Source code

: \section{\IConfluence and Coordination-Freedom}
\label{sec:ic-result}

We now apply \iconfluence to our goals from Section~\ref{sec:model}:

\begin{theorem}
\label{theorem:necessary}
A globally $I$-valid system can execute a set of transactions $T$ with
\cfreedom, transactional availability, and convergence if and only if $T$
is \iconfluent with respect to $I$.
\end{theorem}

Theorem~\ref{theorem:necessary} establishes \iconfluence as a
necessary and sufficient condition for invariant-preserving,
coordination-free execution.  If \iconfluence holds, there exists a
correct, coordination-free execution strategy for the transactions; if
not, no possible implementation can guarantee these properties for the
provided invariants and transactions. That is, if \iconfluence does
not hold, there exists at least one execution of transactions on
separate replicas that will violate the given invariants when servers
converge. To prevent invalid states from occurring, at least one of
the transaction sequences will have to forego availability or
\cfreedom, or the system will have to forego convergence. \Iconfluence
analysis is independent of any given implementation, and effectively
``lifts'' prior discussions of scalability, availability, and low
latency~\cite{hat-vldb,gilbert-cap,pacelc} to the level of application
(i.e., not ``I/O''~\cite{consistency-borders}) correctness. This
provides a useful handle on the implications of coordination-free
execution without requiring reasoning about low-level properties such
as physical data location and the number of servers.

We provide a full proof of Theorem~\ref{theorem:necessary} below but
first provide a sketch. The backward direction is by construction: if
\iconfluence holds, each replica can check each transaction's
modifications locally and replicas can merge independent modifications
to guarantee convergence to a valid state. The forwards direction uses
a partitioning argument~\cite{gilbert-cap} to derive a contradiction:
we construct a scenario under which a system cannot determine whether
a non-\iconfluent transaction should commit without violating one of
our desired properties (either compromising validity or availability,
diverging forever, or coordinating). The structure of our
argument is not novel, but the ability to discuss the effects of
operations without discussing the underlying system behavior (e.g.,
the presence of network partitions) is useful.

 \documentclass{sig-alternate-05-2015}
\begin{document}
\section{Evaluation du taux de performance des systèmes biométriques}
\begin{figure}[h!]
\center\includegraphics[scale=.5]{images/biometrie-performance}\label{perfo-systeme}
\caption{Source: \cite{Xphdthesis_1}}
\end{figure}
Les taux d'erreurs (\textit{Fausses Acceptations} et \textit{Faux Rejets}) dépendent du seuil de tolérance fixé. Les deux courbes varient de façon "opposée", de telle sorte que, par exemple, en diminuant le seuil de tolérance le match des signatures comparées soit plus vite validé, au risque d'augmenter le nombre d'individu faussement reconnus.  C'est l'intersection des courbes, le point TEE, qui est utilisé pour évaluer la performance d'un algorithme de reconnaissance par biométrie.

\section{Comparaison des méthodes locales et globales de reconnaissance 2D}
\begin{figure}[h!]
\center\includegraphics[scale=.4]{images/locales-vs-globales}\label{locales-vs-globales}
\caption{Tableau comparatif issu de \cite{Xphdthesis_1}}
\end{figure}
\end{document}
- - - -
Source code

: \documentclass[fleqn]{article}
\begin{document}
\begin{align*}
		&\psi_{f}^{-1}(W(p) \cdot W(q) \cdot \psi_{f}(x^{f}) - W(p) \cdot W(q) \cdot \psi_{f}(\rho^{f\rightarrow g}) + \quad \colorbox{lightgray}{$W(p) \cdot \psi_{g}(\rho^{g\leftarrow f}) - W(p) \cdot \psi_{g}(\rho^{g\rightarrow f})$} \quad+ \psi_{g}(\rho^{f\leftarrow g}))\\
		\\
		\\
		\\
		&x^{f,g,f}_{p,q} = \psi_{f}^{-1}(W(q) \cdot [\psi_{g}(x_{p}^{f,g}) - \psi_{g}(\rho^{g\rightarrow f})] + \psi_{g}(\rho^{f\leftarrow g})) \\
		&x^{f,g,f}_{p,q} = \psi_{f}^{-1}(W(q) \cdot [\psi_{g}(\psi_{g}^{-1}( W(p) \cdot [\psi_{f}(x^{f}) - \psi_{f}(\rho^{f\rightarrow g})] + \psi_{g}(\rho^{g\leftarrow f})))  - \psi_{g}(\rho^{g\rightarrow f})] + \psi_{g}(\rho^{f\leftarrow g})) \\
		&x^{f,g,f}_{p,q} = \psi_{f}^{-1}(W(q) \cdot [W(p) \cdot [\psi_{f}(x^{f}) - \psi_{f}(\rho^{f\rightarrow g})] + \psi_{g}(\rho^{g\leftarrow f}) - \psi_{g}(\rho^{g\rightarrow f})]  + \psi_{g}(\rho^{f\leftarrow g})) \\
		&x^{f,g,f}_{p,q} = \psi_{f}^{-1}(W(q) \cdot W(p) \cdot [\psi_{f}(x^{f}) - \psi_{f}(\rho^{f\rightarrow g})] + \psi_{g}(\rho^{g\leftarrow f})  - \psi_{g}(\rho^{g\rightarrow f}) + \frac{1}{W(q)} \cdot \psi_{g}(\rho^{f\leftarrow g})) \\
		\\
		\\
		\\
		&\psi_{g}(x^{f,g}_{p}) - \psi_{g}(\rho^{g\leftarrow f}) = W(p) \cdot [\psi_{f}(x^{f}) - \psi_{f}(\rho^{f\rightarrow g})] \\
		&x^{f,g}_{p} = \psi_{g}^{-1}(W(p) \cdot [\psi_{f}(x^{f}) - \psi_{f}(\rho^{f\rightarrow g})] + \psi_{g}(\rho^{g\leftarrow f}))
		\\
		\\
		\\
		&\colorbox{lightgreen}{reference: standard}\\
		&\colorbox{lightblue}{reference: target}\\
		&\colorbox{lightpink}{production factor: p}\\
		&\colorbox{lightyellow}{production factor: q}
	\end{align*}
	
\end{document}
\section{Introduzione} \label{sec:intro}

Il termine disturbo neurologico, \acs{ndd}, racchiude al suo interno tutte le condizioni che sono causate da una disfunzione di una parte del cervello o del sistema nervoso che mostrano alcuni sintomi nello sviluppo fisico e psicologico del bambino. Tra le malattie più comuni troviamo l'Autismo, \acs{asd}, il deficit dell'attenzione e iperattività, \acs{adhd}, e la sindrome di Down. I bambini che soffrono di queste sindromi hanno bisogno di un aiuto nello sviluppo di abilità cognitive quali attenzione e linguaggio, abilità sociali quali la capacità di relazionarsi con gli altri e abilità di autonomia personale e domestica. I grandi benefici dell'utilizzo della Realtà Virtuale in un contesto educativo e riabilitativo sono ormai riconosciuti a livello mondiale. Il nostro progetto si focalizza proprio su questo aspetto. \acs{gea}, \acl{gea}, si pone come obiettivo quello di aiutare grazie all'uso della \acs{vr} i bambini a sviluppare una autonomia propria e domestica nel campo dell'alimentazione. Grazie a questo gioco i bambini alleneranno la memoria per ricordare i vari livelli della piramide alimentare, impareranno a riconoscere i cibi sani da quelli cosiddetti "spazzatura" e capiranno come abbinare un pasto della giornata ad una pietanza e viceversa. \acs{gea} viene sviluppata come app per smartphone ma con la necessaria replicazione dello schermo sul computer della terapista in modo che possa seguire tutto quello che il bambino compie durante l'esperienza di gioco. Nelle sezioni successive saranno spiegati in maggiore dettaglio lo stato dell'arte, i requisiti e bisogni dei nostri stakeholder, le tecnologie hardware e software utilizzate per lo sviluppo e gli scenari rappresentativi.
- - - -
Required action
Go through the listing above and pull out each line containing the word "argument".

Solved problem
a partitioning argument~\cite{gilbert-cap} to derive a contradiction:
argument is not novel, but the ability to discuss the effects of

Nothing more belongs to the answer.